Collected data
==================================================
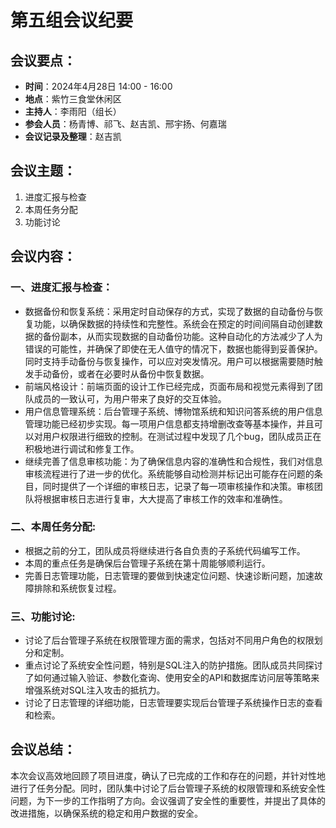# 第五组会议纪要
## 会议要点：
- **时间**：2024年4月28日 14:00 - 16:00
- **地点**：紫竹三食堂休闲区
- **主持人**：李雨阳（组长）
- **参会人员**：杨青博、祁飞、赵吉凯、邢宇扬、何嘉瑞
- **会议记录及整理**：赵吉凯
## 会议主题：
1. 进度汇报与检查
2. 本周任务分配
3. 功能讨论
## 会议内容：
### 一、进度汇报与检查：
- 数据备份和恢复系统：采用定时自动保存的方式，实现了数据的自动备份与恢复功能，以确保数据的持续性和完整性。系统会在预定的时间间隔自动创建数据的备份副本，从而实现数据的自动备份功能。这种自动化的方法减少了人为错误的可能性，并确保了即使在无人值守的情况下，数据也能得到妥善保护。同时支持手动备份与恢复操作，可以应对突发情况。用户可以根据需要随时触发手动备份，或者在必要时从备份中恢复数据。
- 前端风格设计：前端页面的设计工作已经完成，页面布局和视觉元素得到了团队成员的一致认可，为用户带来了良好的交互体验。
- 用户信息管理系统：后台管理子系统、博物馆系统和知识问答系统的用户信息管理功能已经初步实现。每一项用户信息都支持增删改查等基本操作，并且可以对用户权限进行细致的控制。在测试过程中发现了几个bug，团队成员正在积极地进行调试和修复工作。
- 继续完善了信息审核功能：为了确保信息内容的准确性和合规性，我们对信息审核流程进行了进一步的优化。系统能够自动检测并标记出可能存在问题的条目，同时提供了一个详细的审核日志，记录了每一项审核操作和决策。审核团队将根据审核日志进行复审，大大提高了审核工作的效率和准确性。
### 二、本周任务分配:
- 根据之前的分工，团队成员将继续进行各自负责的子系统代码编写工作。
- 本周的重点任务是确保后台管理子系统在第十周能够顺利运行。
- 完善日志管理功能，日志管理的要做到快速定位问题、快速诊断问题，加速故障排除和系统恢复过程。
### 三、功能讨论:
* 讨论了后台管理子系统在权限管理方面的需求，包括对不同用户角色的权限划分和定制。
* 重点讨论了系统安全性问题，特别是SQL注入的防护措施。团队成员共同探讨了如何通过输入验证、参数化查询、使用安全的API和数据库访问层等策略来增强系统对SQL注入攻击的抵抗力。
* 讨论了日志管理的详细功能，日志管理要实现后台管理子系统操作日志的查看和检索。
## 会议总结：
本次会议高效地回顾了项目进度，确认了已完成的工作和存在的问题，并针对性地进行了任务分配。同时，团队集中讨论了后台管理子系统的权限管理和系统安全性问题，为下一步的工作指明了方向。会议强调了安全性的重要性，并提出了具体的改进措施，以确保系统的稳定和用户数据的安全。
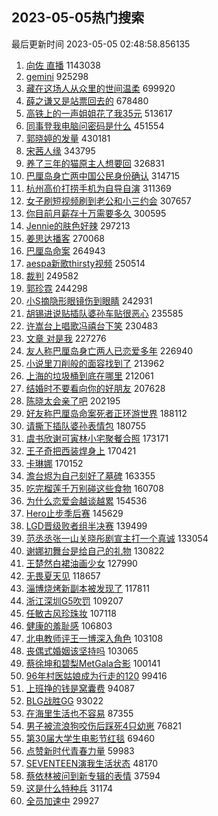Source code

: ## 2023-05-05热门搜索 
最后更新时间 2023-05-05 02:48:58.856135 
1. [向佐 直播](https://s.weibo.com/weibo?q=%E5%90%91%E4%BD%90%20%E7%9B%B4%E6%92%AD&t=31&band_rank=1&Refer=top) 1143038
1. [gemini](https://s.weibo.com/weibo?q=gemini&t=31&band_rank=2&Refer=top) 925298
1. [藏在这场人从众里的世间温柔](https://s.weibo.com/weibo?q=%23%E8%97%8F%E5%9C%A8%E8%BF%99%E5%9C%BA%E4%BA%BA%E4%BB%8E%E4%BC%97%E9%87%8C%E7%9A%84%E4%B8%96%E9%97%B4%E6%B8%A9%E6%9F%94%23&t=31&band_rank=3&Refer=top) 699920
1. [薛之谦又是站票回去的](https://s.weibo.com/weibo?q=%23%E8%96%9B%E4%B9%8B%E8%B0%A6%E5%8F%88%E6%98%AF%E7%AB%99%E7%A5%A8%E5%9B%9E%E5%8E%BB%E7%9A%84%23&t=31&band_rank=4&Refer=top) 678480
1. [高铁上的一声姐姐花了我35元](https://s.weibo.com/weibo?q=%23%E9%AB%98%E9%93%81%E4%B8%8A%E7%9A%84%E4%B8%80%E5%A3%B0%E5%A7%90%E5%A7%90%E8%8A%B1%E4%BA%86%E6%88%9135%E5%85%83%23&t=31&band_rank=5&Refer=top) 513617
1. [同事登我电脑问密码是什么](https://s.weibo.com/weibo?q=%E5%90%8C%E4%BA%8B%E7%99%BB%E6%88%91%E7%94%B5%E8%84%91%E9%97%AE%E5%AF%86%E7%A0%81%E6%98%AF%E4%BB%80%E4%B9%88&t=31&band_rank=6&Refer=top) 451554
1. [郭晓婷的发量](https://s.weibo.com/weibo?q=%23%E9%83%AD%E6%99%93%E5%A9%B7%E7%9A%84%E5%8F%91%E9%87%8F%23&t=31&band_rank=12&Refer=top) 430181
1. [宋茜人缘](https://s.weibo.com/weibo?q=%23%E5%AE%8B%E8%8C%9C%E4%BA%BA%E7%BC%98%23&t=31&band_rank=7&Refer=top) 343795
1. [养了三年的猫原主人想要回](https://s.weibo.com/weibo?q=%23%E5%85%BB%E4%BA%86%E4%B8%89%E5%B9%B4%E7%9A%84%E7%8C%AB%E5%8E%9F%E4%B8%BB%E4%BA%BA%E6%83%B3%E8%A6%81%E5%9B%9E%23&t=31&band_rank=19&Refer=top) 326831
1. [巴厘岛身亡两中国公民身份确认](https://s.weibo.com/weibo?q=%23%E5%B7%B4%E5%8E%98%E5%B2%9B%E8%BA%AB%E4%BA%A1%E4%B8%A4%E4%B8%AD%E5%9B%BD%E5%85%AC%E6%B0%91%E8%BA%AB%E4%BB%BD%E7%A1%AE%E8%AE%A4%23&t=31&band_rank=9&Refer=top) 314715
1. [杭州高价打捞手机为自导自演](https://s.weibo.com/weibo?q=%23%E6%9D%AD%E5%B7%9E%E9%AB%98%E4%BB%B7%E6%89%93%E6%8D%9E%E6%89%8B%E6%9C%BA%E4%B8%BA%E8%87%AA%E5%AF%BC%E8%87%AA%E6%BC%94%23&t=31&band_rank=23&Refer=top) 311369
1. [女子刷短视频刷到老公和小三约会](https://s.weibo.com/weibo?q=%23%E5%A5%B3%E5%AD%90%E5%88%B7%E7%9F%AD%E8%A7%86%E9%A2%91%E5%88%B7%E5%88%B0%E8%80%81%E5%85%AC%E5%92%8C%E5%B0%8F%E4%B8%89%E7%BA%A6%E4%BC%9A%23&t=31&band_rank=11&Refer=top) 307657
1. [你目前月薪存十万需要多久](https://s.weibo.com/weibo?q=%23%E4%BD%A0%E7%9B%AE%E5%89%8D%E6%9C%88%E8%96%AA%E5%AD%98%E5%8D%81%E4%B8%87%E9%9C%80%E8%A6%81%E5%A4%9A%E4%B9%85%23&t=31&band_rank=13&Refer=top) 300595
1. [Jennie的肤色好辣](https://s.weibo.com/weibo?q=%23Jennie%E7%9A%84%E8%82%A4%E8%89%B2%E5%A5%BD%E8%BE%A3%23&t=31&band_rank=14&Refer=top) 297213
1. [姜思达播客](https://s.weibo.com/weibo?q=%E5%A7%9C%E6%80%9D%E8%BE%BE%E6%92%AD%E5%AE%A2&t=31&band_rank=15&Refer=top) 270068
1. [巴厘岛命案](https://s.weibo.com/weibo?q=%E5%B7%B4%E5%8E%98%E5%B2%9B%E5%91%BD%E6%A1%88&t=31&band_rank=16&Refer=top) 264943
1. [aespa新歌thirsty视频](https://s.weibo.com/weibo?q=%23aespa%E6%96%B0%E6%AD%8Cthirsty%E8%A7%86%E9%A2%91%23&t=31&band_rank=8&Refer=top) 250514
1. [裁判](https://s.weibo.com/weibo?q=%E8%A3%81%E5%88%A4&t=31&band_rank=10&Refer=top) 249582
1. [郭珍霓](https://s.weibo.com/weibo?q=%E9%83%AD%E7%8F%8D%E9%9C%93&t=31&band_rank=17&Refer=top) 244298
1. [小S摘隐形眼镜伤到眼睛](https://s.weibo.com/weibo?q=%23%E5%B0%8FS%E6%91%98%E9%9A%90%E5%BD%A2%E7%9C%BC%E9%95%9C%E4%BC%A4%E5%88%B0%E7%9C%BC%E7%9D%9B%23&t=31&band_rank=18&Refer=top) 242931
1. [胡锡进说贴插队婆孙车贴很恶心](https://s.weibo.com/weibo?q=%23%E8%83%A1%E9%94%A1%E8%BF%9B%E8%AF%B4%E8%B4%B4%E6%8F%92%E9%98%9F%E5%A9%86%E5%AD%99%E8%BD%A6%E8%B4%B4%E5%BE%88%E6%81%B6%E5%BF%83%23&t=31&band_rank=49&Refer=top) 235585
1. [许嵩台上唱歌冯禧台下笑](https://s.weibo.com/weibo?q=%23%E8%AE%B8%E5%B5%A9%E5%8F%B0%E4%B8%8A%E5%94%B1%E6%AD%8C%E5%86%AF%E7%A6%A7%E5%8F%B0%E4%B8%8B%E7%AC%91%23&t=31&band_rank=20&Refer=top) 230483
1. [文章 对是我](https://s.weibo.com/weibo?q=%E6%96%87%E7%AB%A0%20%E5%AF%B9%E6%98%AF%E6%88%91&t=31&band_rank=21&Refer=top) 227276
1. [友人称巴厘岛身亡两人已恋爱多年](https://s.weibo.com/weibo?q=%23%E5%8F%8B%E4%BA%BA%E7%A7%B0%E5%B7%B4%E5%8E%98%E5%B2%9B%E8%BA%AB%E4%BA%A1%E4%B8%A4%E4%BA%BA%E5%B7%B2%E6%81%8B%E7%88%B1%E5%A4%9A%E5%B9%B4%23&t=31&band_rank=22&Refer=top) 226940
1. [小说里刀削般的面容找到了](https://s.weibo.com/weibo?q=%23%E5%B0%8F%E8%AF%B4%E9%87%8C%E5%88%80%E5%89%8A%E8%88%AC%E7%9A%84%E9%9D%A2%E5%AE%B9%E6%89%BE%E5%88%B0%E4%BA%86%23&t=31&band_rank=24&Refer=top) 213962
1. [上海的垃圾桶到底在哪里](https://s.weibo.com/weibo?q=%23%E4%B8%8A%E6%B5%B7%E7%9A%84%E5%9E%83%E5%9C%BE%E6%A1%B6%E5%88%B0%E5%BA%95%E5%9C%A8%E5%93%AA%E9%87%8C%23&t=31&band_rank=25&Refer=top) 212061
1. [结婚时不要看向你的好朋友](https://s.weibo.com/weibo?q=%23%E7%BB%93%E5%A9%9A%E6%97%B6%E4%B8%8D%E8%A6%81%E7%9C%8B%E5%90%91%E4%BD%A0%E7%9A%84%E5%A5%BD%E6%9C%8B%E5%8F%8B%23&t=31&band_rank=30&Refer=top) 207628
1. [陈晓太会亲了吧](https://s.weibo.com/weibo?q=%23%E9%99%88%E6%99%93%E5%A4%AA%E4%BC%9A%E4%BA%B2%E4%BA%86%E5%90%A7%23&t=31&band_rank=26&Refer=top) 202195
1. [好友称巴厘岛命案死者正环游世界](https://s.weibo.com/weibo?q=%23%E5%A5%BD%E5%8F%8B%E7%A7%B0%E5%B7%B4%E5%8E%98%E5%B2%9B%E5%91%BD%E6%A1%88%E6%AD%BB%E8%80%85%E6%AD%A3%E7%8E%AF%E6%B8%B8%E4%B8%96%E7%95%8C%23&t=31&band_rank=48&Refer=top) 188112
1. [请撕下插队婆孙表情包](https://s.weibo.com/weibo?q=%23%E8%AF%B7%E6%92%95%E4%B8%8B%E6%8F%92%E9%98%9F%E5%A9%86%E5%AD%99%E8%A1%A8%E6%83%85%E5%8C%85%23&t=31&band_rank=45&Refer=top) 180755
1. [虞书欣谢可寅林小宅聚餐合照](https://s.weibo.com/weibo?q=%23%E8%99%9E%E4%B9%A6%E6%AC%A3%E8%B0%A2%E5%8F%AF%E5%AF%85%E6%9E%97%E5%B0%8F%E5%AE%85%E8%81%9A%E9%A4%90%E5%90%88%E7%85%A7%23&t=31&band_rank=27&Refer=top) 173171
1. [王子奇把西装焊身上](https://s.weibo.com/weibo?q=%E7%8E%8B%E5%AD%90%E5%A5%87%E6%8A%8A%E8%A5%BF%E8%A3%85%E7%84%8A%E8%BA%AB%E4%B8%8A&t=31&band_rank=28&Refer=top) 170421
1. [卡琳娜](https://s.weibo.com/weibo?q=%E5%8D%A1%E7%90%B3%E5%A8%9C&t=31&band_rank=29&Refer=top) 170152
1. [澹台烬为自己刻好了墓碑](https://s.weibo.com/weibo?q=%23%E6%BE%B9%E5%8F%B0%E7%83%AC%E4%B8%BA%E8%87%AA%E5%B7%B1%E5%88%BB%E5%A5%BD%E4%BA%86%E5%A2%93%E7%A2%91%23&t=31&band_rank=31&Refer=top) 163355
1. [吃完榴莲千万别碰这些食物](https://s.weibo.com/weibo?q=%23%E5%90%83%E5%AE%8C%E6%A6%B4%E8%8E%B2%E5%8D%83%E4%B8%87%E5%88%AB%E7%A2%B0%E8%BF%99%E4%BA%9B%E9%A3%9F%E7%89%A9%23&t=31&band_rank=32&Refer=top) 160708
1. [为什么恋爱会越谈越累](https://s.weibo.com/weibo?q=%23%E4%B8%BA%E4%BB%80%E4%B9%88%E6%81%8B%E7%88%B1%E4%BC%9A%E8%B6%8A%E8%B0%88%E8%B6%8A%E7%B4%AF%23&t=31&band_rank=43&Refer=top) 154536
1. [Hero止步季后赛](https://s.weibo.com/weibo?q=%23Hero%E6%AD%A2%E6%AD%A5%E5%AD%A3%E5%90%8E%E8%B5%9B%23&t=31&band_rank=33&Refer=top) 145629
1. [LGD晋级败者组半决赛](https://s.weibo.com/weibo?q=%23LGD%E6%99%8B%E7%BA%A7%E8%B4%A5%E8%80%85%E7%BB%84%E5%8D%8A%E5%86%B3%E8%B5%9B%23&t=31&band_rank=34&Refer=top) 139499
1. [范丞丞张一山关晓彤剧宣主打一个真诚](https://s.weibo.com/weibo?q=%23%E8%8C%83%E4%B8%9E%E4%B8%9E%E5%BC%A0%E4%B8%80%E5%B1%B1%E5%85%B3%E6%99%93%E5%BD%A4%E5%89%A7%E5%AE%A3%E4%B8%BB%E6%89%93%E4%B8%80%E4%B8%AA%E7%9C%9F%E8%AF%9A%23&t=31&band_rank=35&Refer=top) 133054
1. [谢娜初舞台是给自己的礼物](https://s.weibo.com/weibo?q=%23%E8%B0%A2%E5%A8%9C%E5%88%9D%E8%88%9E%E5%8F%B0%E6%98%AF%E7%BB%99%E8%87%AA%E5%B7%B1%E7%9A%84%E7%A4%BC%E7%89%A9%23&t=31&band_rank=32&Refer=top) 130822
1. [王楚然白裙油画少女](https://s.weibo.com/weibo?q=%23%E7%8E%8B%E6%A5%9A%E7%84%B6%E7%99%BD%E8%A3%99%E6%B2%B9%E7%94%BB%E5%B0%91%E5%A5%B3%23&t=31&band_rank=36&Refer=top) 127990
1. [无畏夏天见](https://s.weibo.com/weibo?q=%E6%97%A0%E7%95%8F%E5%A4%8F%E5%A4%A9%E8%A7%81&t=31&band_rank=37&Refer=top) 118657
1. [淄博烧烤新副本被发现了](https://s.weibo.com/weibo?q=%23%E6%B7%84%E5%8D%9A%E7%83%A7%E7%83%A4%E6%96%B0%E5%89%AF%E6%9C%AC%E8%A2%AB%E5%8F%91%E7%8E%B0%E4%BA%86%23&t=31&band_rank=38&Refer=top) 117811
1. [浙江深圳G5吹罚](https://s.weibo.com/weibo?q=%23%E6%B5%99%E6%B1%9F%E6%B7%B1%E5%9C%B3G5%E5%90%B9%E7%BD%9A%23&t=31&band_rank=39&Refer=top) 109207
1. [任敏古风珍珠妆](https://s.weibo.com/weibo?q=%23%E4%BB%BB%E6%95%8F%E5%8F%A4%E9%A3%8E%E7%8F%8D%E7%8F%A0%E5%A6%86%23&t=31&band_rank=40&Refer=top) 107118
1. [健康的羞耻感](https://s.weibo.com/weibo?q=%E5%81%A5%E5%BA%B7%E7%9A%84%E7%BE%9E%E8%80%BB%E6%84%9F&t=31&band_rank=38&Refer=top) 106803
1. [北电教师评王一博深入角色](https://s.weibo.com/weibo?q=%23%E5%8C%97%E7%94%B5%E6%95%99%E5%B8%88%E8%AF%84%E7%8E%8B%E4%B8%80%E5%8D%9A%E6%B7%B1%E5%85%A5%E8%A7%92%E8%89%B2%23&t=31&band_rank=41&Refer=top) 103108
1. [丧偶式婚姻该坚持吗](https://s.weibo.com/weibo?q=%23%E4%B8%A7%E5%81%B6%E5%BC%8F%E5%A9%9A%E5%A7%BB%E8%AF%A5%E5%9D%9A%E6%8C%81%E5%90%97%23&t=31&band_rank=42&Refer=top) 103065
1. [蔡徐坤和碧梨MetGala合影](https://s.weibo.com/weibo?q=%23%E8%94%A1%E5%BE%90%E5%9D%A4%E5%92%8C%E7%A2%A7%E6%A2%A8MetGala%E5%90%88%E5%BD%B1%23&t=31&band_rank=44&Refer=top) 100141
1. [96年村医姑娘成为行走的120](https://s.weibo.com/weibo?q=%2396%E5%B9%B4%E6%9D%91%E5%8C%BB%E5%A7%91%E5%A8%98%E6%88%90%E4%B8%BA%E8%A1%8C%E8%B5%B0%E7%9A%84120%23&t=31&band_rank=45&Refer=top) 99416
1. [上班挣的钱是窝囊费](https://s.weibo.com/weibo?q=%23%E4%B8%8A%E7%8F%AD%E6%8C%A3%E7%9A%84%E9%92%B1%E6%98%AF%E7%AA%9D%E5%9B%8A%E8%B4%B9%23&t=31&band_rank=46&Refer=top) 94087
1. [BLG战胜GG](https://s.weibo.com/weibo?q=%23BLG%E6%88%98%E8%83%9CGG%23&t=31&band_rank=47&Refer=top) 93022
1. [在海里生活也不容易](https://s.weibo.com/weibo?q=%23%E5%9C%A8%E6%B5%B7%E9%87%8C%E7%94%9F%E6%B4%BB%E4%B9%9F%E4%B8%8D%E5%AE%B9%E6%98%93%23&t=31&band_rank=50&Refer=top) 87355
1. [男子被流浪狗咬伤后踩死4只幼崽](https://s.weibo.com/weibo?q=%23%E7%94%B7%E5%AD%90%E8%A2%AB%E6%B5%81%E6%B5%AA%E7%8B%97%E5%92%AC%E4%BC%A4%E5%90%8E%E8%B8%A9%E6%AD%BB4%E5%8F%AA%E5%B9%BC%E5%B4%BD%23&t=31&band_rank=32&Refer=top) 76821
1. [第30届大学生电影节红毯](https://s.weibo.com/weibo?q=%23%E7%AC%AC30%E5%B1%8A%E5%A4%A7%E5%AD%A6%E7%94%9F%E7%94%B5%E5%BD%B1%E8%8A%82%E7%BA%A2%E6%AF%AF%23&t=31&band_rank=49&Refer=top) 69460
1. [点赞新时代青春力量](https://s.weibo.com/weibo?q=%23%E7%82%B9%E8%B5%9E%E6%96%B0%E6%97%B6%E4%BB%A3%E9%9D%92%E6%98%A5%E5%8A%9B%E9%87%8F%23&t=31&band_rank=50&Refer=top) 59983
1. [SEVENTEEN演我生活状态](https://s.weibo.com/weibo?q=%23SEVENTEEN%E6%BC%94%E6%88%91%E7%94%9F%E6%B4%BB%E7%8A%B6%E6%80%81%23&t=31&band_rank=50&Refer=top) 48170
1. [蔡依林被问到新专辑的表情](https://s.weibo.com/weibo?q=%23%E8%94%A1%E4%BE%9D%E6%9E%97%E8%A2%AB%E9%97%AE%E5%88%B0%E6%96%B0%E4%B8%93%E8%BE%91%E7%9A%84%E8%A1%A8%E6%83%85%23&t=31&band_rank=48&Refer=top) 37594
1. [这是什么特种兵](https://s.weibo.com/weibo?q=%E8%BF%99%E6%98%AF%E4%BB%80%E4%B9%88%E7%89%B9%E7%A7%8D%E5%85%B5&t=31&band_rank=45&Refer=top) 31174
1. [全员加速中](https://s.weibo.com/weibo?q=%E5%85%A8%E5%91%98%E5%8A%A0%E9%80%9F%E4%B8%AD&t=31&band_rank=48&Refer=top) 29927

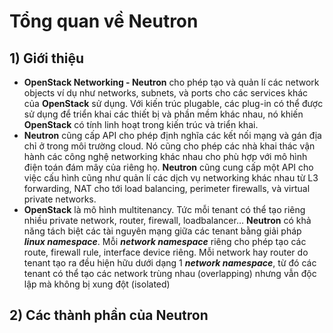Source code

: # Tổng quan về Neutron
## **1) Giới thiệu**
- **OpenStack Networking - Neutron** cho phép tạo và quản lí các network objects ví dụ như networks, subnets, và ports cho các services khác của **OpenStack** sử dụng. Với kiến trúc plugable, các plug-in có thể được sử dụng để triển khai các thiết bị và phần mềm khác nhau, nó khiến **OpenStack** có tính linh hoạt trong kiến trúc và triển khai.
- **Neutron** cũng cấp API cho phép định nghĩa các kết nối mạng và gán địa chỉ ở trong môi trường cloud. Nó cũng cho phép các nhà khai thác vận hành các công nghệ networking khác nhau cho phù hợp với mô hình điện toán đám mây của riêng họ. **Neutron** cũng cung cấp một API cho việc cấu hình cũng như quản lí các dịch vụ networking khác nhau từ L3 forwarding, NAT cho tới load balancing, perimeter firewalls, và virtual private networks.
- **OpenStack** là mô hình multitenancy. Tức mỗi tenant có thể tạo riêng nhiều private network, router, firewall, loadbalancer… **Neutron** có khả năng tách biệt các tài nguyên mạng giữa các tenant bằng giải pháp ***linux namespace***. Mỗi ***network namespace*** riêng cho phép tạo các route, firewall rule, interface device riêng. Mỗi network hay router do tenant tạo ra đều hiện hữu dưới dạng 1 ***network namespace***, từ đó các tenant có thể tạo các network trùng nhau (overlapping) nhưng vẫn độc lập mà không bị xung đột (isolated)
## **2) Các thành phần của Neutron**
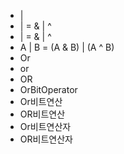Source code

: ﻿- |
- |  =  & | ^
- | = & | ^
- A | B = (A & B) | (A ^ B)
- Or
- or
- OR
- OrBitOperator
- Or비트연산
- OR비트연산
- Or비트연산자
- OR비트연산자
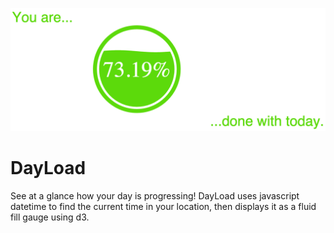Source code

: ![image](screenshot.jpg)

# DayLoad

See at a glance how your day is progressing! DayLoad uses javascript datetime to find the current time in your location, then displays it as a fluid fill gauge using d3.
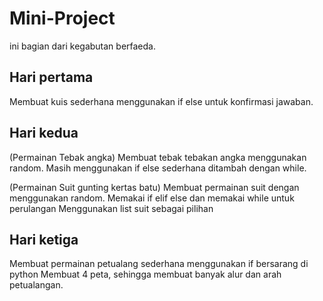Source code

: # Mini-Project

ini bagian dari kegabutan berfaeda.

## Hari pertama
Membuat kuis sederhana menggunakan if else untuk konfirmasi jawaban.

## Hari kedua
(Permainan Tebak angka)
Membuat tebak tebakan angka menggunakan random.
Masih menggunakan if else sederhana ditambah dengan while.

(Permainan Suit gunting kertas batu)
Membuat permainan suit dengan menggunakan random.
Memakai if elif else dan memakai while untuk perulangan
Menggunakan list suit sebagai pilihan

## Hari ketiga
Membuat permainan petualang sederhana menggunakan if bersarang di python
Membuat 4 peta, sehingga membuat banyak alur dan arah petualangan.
==================================================
» TRY IT
Only the lines above from the one containing "- **OpenStack** là" through the one containing "## Hari pertama" should be returned, verbatim and inclusive, with pictures excluded.

» FINAL ANSWER
- **OpenStack** là mô hình multitenancy. Tức mỗi tenant có thể tạo riêng nhiều private network, router, firewall, loadbalancer… **Neutron** có khả năng tách biệt các tài nguyên mạng giữa các tenant bằng giải pháp ***linux namespace***. Mỗi ***network namespace*** riêng cho phép tạo các route, firewall rule, interface device riêng. Mỗi network hay router do tenant tạo ra đều hiện hữu dưới dạng 1 ***network namespace***, từ đó các tenant có thể tạo các network trùng nhau (overlapping) nhưng vẫn độc lập mà không bị xung đột (isolated)
## **2) Các thành phần của Neutron**
Source code

: ﻿- |
- |  =  & | ^
- | = & | ^
- A | B = (A & B) | (A ^ B)
- Or
- or
- OR
- OrBitOperator
- Or비트연산
- OR비트연산
- Or비트연산자
- OR비트연산자
Source code

: ![image](screenshot.jpg)

# DayLoad

See at a glance how your day is progressing! DayLoad uses javascript datetime to find the current time in your location, then displays it as a fluid fill gauge using d3.
Source code

: # Mini-Project

ini bagian dari kegabutan berfaeda.

## Hari pertama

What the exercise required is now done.